Alex haussa les sourcils de surprise tandis que Willah eut un regard neutre, visiblement peu surprise de la situation.
- Ca sort d'où, ça ? demanda Alex.
- Va savoir, soupira Joan. Monsieur a décidé de se couper du monde en s'enfermant dans sa salle commune et je n'ai pas l'intention de lui courir après, rétorqua-t-elle sur un ton vexé.
- Dis-donc, se moqua Alex, c'est moi ou ça a l'air de t'affecter ?
- Pas du tout, répondit Joan en relevant la tête trop haute pour appuyer ses propos, il fait ce qu'il veut et ça ne me regarde pas.
Willah n'osait pas intervenir alors qu'Alex enfonçait le clou de façon maladroite mais dans l'idée de changer les idées de Joan. Elle savait que James n'avait aucune intention d'inviter son amie au bal, ou sinon il l'aurait fait la minute qui avait suivi l'annonce afin de s'assurer qu'aucun autre garçon n'aurait sa cavalière. Joan le savait également. Elle aurait aimé dire quelque chose allant dans le sens de son amie, mais lui mentir n'apporterait rien, et confirmer ce qu'elle pensait ferait plus de mal inutilement.
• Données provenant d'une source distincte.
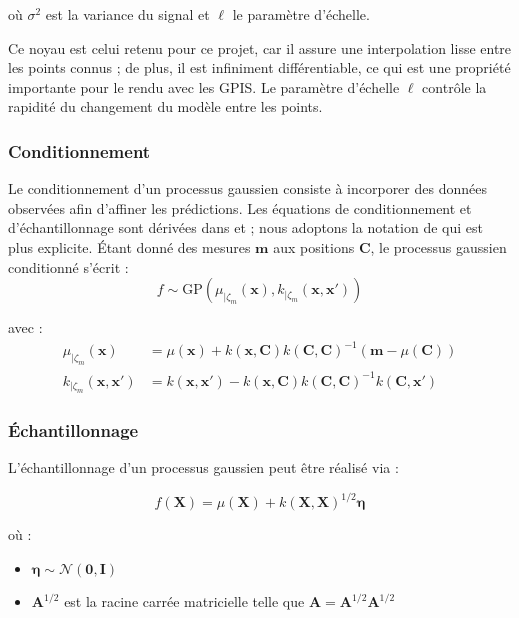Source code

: où $\sigma^2$ est la variance du signal et $\ell$ le paramètre d'échelle.

Ce noyau est celui retenu pour ce projet, car il assure une interpolation lisse entre les points connus ; de plus, il est infiniment différentiable, ce qui est une propriété importante pour le rendu avec les GPIS. Le paramètre d'échelle $\ell$ contrôle la rapidité du changement du modèle entre les points.

\subsubsection{Conditionnement}
Le conditionnement d'un processus gaussien consiste à incorporer des données observées afin d'affiner les prédictions. Les équations de conditionnement et d'échantillonnage sont dérivées dans \textcite{martens2016gpis} et \textcite{seyb24from}; nous adoptons la notation de \textcite{seyb24from} qui est plus explicite. Étant donné des mesures $\mathbf{m}$ aux positions $\mathbf{C}$, le processus gaussien conditionné s'écrit :
\begin{equation}
f \sim \text{GP}\left(\mu_{|\zeta_m}(\mathbf{x}), k_{|\zeta_m}(\mathbf{x}, \mathbf{x}')\right)
\end{equation}

avec :
\begin{align}
\mu_{|\zeta_m}(\mathbf{x}) &= \mu(\mathbf{x}) + k(\mathbf{x}, \mathbf{C}) k(\mathbf{C}, \mathbf{C})^{-1} (\mathbf{m} - \mu(\mathbf{C})) \\
 k_{|\zeta_m}(\mathbf{x}, \mathbf{x}') &= k(\mathbf{x}, \mathbf{x}') - k(\mathbf{x}, \mathbf{C}) k(\mathbf{C}, \mathbf{C})^{-1} k(\mathbf{C}, \mathbf{x}')
\end{align}

\subsubsection{Échantillonnage}

L'échantillonnage d'un processus gaussien peut être réalisé via :

\begin{equation}
\label{eq:echantillonnage}
f(\mathbf{X}) = \mu(\mathbf{X}) + k(\mathbf{X}, \mathbf{X})^{1/2} \boldsymbol{\eta}
\end{equation}

où :
\begin{itemize}[noitemsep]
    \item $\boldsymbol{\eta} \sim \mathcal{N}(\mathbf{0}, \mathbf{I})$
    \item $\mathbf{A}^{1/2}$ est la racine carrée matricielle telle que $\mathbf{A} = \mathbf{A}^{1/2}\mathbf{A}^{1/2}$
\end{itemize}

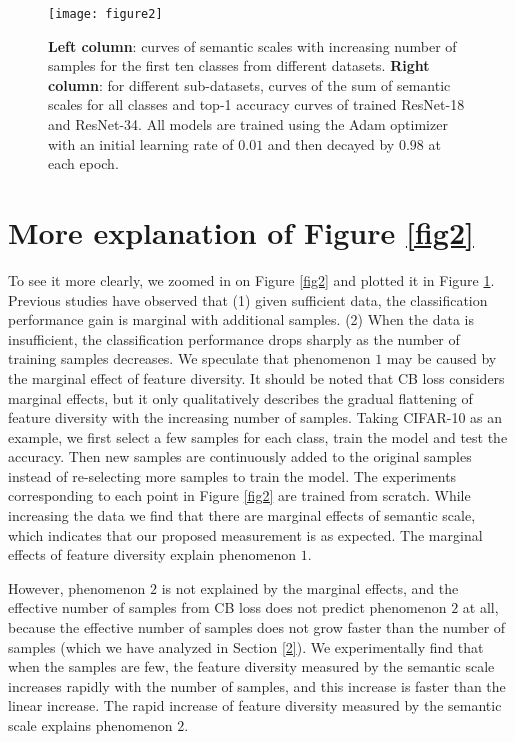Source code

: \documentclass[10pt]{article} %
\begin{document}
\begin{figure}[t]%
\begin{center}
\texttt{[image: figure2]}
\vskip -0.14in
\caption{\textbf{Left column}: curves of semantic scales with increasing number of samples for the first ten classes from different datasets. \textbf{Right column}: for different sub-datasets, curves of the sum of semantic scales for all classes and top-1 accuracy curves of trained ResNet-18 and ResNet-34. All models are trained using the Adam optimizer \cite {paper33} with an initial learning rate of $0.01$ and then decayed by $0.98$ at each epoch.}
\label{fig26}
\end{center}
\vskip -0.1in
\end{figure}

\fi

\section{More explanation of Figure \ref{fig2}\label{K}}

To see it more clearly, we zoomed in on Figure \ref{fig2} and plotted it in Figure \ref{fig26}. Previous studies have observed that (1) given sufficient data, the classification performance gain is marginal with additional samples. (2) When the data is insufficient, the classification performance drops sharply as the number of training samples decreases. We speculate that phenomenon $1$ may be caused by the marginal effect of feature diversity. It should be noted that CB loss considers marginal effects, but it only qualitatively describes the gradual flattening of feature diversity with the increasing number of samples. Taking CIFAR-10 as an example, we first select a few samples for each class, train the model and test the accuracy. Then new samples are continuously added to the original samples instead of re-selecting more samples to train the model. The experiments corresponding to each point in Figure \ref{fig2} are trained from scratch. While increasing the data we find that there are marginal effects of semantic scale, which indicates that our proposed measurement is as expected. The marginal effects of feature diversity explain phenomenon $1$. 

However, phenomenon $2$ is not explained by the marginal effects, and the effective number of samples from CB loss does not predict phenomenon $2$ at all, because the effective number of samples does not grow faster than the number of samples (which we have analyzed in Section \ref{2}). We experimentally find that when the samples are few, the feature diversity measured by the semantic scale increases rapidly with the number of samples, and this increase is faster than the linear increase. The rapid increase of feature diversity measured by the semantic scale explains phenomenon $2$.
\end{document}

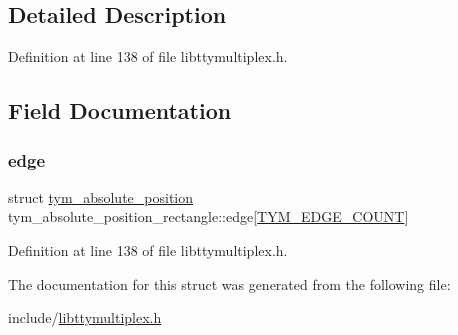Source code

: \subsection{Detailed Description}


Definition at line 138 of file libttymultiplex.\+h.



\subsection{Field Documentation}
\mbox{\label{structtym__absolute__position__rectangle_a8ae5bbbd49e8293d8fa93df8d1572423}} 
\subsubsection{\texorpdfstring{edge}{edge}}
{\footnotesize\ttfamily struct \hyperlink{structtym__absolute__position}{tym\+\_\+absolute\+\_\+position} tym\+\_\+absolute\+\_\+position\+\_\+rectangle\+::edge\mbox{[}\hyperlink{libttymultiplex_8h_ad8856480bf629c72938051528100b834ac0bfa9550b58bc257ca09715d719de7f}{T\+Y\+M\+\_\+\+E\+D\+G\+E\+\_\+\+C\+O\+U\+NT}\mbox{]}}



Definition at line 138 of file libttymultiplex.\+h.



The documentation for this struct was generated from the following file\+:\begin{DoxyCompactItemize}
\item 
include/\hyperlink{libttymultiplex_8h}{libttymultiplex.\+h}\end{DoxyCompactItemize}

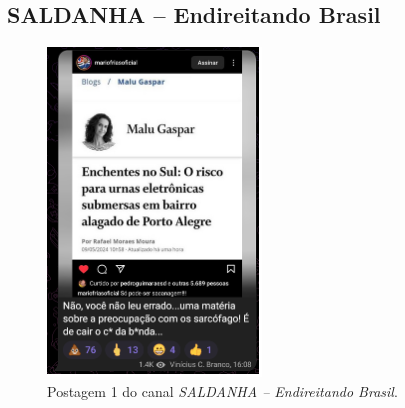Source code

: \documentclass[portuguese]{textolivre}
\begin{document}
\subsection{SALDANHA -- Endireitando Brasil}
\begin{figure}[h!]
    \centering
    \begin{minipage}[t]{0.3\textwidth}
        \centering
        \includegraphics[width=\linewidth]{Imagens/Fig33.png}
        \caption{Postagem 1 do canal \emph{SALDANHA -- Endireitando Brasil}.}
        \label{fig-33}
    \end{minipage}
    \hfill
    \begin{minipage}[t]{0.3\textwidth}
        \centering

\end{minipage}
\end{figure}
\end{document}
- Et à faire le malin, Alex, interrompit Willah, tu as une cavalière ?
- Et bien, si tu acceptes d'y aller avec moi, ma chère Willah, je pourrai te répondre positivement.
Willah fusilla son ami du regard. Il venait de mettre Joan mal à l'aise en lui affichant clairement que le sorcier avec lequel elle avait un semblant de relation ne lui avait pas proposé d'aller au bal avec lui, avait enfoncé le clou en lui faisant comprendre que ça affectait la jeune fille, et maintenant invitait Willah qui n'en avait strictement rien à faire d'aller au bal avec quelqu'un au lieu de Joan qui se sentait mal de ne pas avoir été invitée. Quel idiot. Alex sembla comprendre car il fit une grimace d'inconfort.
- Désolée Alex, mais tu n'es pas vraiment mon type, répondit Willah. Peut-être que Joan te rendra ce service dans sa grande bonté, mais très peu pour moi.
- Je voulais juste être gentil, moi, grommela Alex.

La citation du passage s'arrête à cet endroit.